Lynn Horton is a freelance writer and editor who in another lifetime taught English and Creative Writing at McIntosh High School and later worked in the Starr’s Mill High School Media Center.
Lynn Horton is a freelance writer and editor who in another lifetime taught English and Creative Writing at McIntosh High School and later worked in the Starr’s Mill High School Media Center.

Can we talk? I mean can we talk about something that isn’t going to cause me to lose friends and create enemies. Let’s just visit for a few minutes. First, I’ll tell you about my granddaughter’s delightful performance as a “Jitterbug” in “The Wizard of Oz” production this month. And then you can share what’s been happening in your family.
Starting Thursday night and finishing in a matinee Sunday, Nov. 13, a cast and crew of about thirty young people, few older than fourteen, performed in a three hour production by The Georgia Singers whose costumes, choreography and musicality were deserving of Tony nominations! But, of course, that is a grandmother’s opinion. They practiced night after night for months, often until nine o’clock, showing such stamina and dedication. Well done!
Another opinion, mine also, is that the Starr’s Mill High School Band’s three levels, Concert, Symphony and Wood Wind, all performed beautifully just a few days before Bill and I were treated to The Oz spectacular. My grandson, a senior, will be leaving the Willie Dukes stage soon to our distress. While we are proud to see him move on to college, we will sorely miss the amazing performances he and the band has thrilled us with these last four years (free to the public, I would like to add). As the sole bass guitarist for the award-winning Swinging Starrs Jazz Band, he has turned in some standout performances. I don’t know why the place isn’t packed!
I am not only proud of my beautiful grandchildren, but I applaud all those young people in the schools throughout our community, our state, and our country who use their time and their considerable energy to provide wholesome entertainment with very little reward. The sparse crowds that barely fill half an auditorium are made up of parents, siblings, and grandparents. Where is the community? Very few teachers or administrators are even in the audiences.
Sure, I get it. I was once one of those exhausted teachers who certainly didn’t want to go back to school for another two hours just to hear a group of students toot their horns or bang their drums, and everybody has seen The Wiz a dozen times. They may come out to the football game on Friday night, and they might even cheer the band at halftime—unless they need to run to the restroom or go get a coke before the next half begins.

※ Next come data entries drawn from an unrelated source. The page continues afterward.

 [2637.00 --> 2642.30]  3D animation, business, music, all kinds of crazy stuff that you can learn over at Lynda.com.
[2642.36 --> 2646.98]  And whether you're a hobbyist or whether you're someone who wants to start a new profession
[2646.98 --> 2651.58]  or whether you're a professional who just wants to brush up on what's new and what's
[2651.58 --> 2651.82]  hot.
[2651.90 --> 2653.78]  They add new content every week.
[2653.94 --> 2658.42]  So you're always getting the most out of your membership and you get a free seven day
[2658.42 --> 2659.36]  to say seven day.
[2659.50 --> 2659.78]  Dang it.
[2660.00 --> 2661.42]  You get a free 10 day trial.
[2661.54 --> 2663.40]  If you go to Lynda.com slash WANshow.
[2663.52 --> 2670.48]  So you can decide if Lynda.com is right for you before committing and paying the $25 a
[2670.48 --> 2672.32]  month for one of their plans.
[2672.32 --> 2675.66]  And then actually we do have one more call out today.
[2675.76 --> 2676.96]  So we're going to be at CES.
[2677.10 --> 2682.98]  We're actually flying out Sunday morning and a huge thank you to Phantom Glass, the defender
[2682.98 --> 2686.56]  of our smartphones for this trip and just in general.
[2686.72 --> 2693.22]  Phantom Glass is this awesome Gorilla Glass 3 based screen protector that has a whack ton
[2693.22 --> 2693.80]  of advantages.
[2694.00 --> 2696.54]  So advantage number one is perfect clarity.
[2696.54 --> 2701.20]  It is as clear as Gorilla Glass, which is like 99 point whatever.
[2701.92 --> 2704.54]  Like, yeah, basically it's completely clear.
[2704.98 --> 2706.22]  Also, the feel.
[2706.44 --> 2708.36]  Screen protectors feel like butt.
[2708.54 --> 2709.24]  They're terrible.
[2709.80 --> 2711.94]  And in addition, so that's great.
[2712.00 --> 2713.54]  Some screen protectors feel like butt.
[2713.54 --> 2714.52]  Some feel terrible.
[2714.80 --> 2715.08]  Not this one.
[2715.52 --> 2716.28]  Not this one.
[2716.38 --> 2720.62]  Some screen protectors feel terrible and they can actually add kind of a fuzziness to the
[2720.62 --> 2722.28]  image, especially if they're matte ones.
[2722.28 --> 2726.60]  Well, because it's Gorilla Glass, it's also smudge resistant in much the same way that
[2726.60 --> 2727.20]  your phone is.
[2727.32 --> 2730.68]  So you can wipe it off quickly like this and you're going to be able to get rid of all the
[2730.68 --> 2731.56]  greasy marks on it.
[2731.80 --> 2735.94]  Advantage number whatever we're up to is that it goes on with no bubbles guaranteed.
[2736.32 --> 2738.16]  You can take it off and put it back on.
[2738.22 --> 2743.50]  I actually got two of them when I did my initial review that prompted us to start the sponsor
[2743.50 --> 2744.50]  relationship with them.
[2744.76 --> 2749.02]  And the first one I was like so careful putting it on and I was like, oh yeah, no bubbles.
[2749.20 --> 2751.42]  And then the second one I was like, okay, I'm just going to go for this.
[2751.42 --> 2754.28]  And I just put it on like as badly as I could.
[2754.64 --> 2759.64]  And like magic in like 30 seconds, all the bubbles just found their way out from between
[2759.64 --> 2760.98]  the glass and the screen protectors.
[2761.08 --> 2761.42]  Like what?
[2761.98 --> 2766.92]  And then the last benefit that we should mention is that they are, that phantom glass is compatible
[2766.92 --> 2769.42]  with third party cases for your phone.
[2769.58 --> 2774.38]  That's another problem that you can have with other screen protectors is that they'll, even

And unfortunately, the football players, who are encouraged by the pep band and their lively chants from the stands, hustle off to the locker room and never see a performance, not even at Homecoming when the band performs their dynamite show AFTER the game, a show that they have been practicing since July in the blistering heat! Nope. The football players are allowed to leave the field as the band enters the field, and half the stands empty out, leaving, guess who? to clap for the exceptional kids who are out on that field four afternoons a week and some Saturdays so they can add an important component to Friday Night Lights! The “guess who” are, of course, only proud parents and grandparents who have sat through hours of watching other kids in pads give one another concussions.

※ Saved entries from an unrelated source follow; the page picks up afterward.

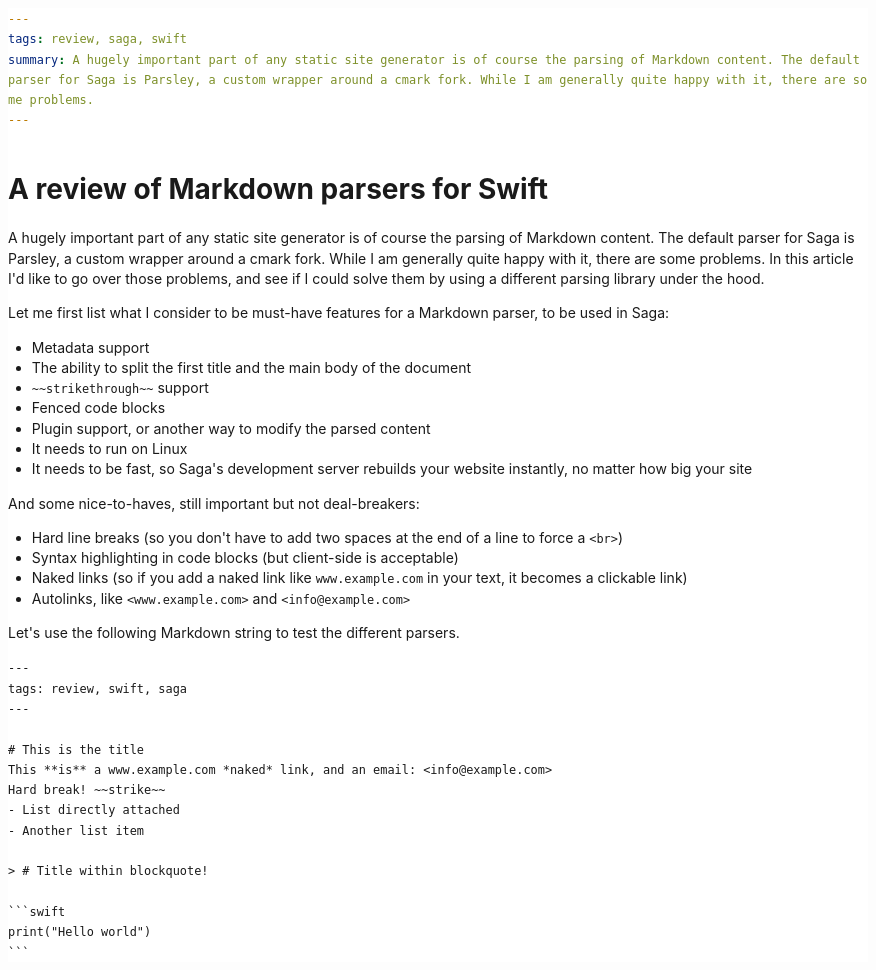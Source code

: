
 ```yaml
---
tags: review, saga, swift
summary: A hugely important part of any static site generator is of course the parsing of Markdown content. The default parser for Saga is Parsley, a custom wrapper around a cmark fork. While I am generally quite happy with it, there are some problems.
---
```


#  A review of Markdown parsers for Swift
A hugely important part of any static site generator is of course the parsing of Markdown content. The default parser for Saga is Parsley, a custom wrapper around a cmark fork. While I am generally quite happy with it, there are some problems. In this article I'd like to go over those problems, and see if I could solve them by using a different parsing library under the hood.

Let me first list what I consider to be must-have features for a Markdown parser, to be used in Saga:

- Metadata support
- The ability to split the first title and the main body of the document
- `~~strikethrough~~` support
- Fenced code blocks
- Plugin support, or another way to modify the parsed content
- It needs to run on Linux
- It needs to be fast, so Saga's development server rebuilds your website instantly, no matter how big your site

And some nice-to-haves, still important but not deal-breakers:

- Hard line breaks (so you don't have to add two spaces at the end of a line to force a `<br>`)
- Syntax highlighting in code blocks (but client-side is acceptable)
- Naked links (so if you add a naked link like `www.example.com` in your text, it becomes a clickable link)
- Autolinks, like `<www.example.com>` and `<info@example.com>`

Let's use the following Markdown string to test the different parsers. 

	---
	tags: review, swift, saga
	---
	
	# This is the title
	This **is** a www.example.com *naked* link, and an email: <info@example.com>
	Hard break! ~~strike~~
	- List directly attached
	- Another list item

	> # Title within blockquote!
	
	```swift
	print("Hello world")
	```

I like football, and I understand that those players put a great deal of blood, sweat, and tears into their performances. But when the season is over, the band plays on! And continues to practice after school, and get up at dawn on Saturdays to ride a bus half the day so they can compete in state-wide competitions. And drag in sometimes at two or three in the morning. They face the same homework and deadlines that the rest of the student body does.

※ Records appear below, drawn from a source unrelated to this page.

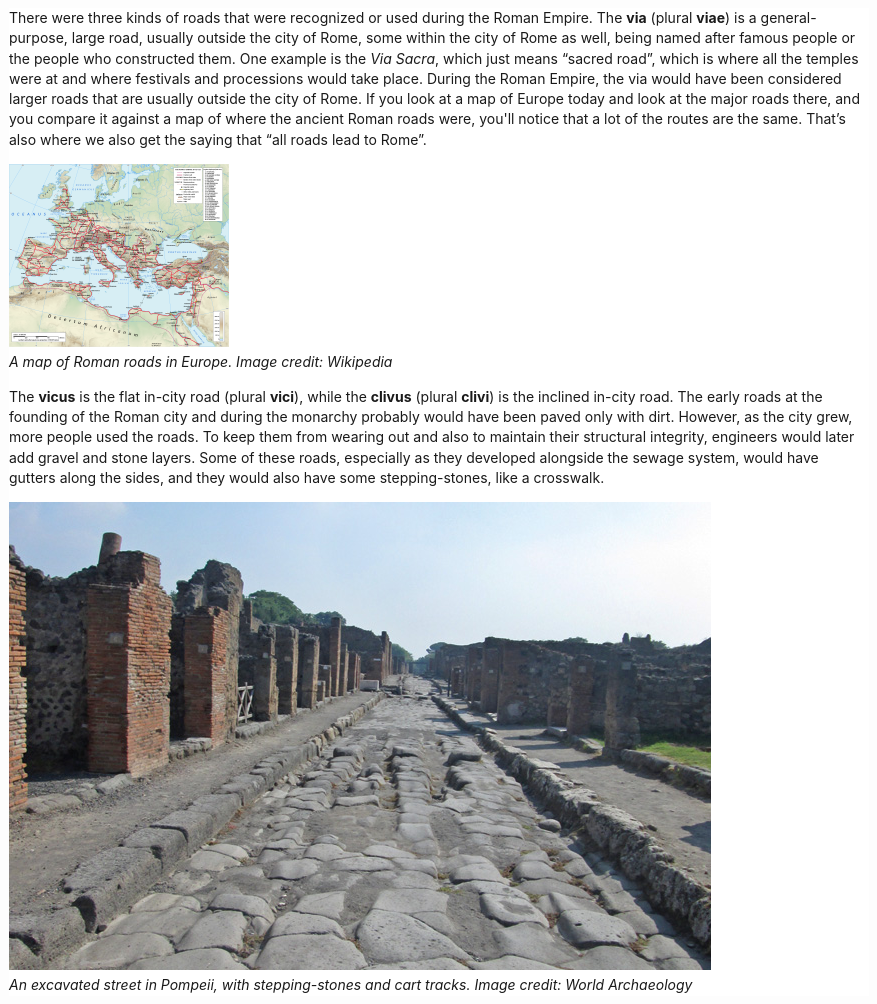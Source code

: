 There were three kinds of roads that were recognized or used during the Roman Empire. The **via** (plural **viae**) is a general-purpose, large road, usually outside the city of Rome, some within the city of Rome as well, being named after famous people or the people who constructed them. One example is the *Via Sacra*, which just means “sacred road”, which is where all the temples were at and where festivals and processions would take place. During the Roman Empire, the via would have been considered larger roads that are usually outside the city of Rome. If you look at a map of Europe today and look at the major roads there, and you compare it against a map of where the ancient Roman roads were, you'll notice that a lot of the routes are the same. That’s also where we also get the saying that “all roads lead to Rome”. 

![A map of Roman roads in Europe](../../../../assets/images/roman-roads.png)  
*A map of Roman roads in Europe. Image credit: Wikipedia*

The **vicus** is the flat in-city road (plural **vici**), while the **clivus** (plural **clivi**) is the inclined in-city road. The early roads at the founding of the Roman city and during the monarchy probably would have been paved only with dirt. However, as the city grew, more people used the roads. To keep them from wearing out and also to maintain their structural integrity, engineers would later add gravel and stone layers. Some of these roads, especially as they developed alongside the sewage system, would have gutters along the sides, and they would also have some stepping-stones, like a crosswalk.

![An excavated street in Pompeii.](../../../../assets/images/pompeii-street.jpg)  
*An excavated street in Pompeii, with stepping-stones and cart tracks. Image credit: World Archaeology*
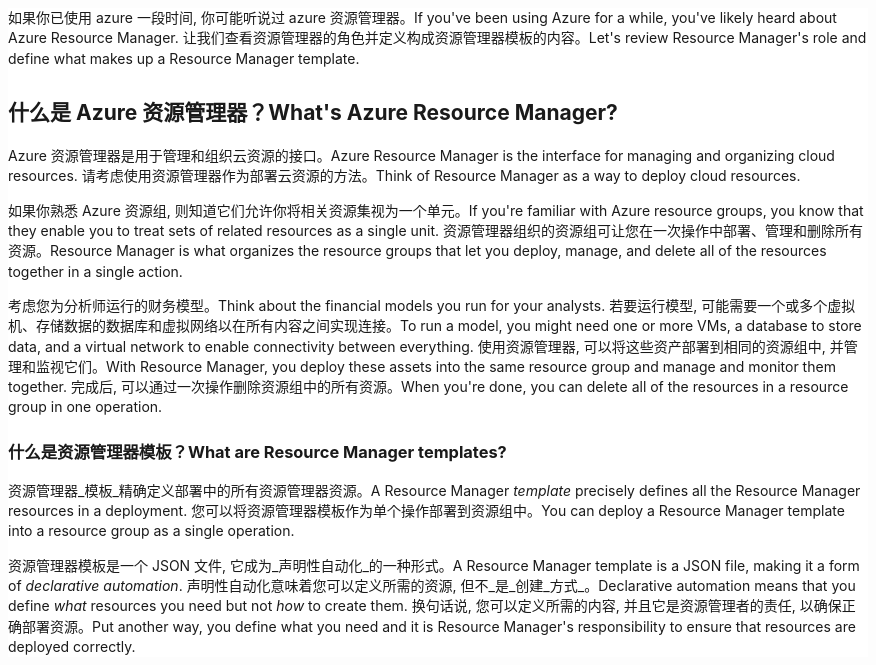 <span data-ttu-id="96794-101">如果你已使用 azure 一段时间, 你可能听说过 azure 资源管理器。</span><span class="sxs-lookup"><span data-stu-id="96794-101">If you've been using Azure for a while, you've likely heard about Azure Resource Manager.</span></span> <span data-ttu-id="96794-102">让我们查看资源管理器的角色并定义构成资源管理器模板的内容。</span><span class="sxs-lookup"><span data-stu-id="96794-102">Let's review Resource Manager's role and define what makes up a Resource Manager template.</span></span>

## <a name="whats-azure-resource-manager"></a><span data-ttu-id="96794-103">什么是 Azure 资源管理器？</span><span class="sxs-lookup"><span data-stu-id="96794-103">What's Azure Resource Manager?</span></span>

<span data-ttu-id="96794-104">Azure 资源管理器是用于管理和组织云资源的接口。</span><span class="sxs-lookup"><span data-stu-id="96794-104">Azure Resource Manager is the interface for managing and organizing cloud resources.</span></span> <span data-ttu-id="96794-105">请考虑使用资源管理器作为部署云资源的方法。</span><span class="sxs-lookup"><span data-stu-id="96794-105">Think of Resource Manager as a way to deploy cloud resources.</span></span>

<span data-ttu-id="96794-106">如果你熟悉 Azure 资源组, 则知道它们允许你将相关资源集视为一个单元。</span><span class="sxs-lookup"><span data-stu-id="96794-106">If you're familiar with Azure resource groups, you know that they enable you to treat sets of related resources as a single unit.</span></span> <span data-ttu-id="96794-107">资源管理器组织的资源组可让您在一次操作中部署、管理和删除所有资源。</span><span class="sxs-lookup"><span data-stu-id="96794-107">Resource Manager is what organizes the resource groups that let you deploy, manage, and delete all of the resources together in a single action.</span></span>

<span data-ttu-id="96794-108">考虑您为分析师运行的财务模型。</span><span class="sxs-lookup"><span data-stu-id="96794-108">Think about the financial models you run for your analysts.</span></span> <span data-ttu-id="96794-109">若要运行模型, 可能需要一个或多个虚拟机、存储数据的数据库和虚拟网络以在所有内容之间实现连接。</span><span class="sxs-lookup"><span data-stu-id="96794-109">To run a model, you might need one or more VMs, a database to store data, and a virtual network to enable connectivity between everything.</span></span> <span data-ttu-id="96794-110">使用资源管理器, 可以将这些资产部署到相同的资源组中, 并管理和监视它们。</span><span class="sxs-lookup"><span data-stu-id="96794-110">With Resource Manager, you deploy these assets into the same resource group and manage and monitor them together.</span></span> <span data-ttu-id="96794-111">完成后, 可以通过一次操作删除资源组中的所有资源。</span><span class="sxs-lookup"><span data-stu-id="96794-111">When you're done, you can delete all of the resources in a resource group in one operation.</span></span>

### <a name="what-are-resource-manager-templates"></a><span data-ttu-id="96794-112">什么是资源管理器模板？</span><span class="sxs-lookup"><span data-stu-id="96794-112">What are Resource Manager templates?</span></span>

<span data-ttu-id="96794-113">资源管理器_模板_精确定义部署中的所有资源管理器资源。</span><span class="sxs-lookup"><span data-stu-id="96794-113">A Resource Manager _template_ precisely defines all the Resource Manager resources in a deployment.</span></span> <span data-ttu-id="96794-114">您可以将资源管理器模板作为单个操作部署到资源组中。</span><span class="sxs-lookup"><span data-stu-id="96794-114">You can deploy a Resource Manager template into a resource group as a single operation.</span></span>

<span data-ttu-id="96794-115">资源管理器模板是一个 JSON 文件, 它成为_声明性自动化_的一种形式。</span><span class="sxs-lookup"><span data-stu-id="96794-115">A Resource Manager template is a JSON file, making it a form of _declarative automation_.</span></span> <span data-ttu-id="96794-116">声明性自动化意味着您可以定义所需的资源, 但不_是_创建_方式_。</span><span class="sxs-lookup"><span data-stu-id="96794-116">Declarative automation means that you define _what_ resources you need but not _how_ to create them.</span></span> <span data-ttu-id="96794-117">换句话说, 您可以定义所需的内容, 并且它是资源管理者的责任, 以确保正确部署资源。</span><span class="sxs-lookup"><span data-stu-id="96794-117">Put another way, you define what you need and it is Resource Manager's responsibility to ensure that resources are deployed correctly.</span></span>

I don’t know how they do it. My grandson carries three or four AP classes. I couldn’t pass Algebra II while my extracurricular activities consisted of Yearbook a couple of days a week and practicing for a small part in the Spring play.
Now, it’s your chance to talk. I bet you can tell me about your kids who get up at 5 a.m. so they can make Swim practice before school, or who work hundreds of hours on an Eagle Scout project while tutoring some kid who is struggling in Algebra II. Or maybe you want to tell me about your grandchild who works 20 hours a week after school washing dishes and is saving his money to pay for college. Some are just struggling to keep their grades up so they can qualify for the Hope Scholarship. Great!! I hear you. I know they are out there, and I know that these are the same young men and women who I see signing up for mission work in their own communities and abroad and who will take this, their dedication and perseverance into the world of business, education, criminal justice, medicine, and, yes, politics. These are the Post 9-11 generation, who unlike the millennials, don’t believe they deserve a hand up and hand out without the hard work that accompanies success. I pray that these beautiful, smart, funny, and kind youngsters will strive to reclaim a nation that we can be proud of, that we don’t have to make excuses for. I’m counting on you Carter, Erin, Ryan, Andrea, Victoria . . . . Our Best and Brightest Hope.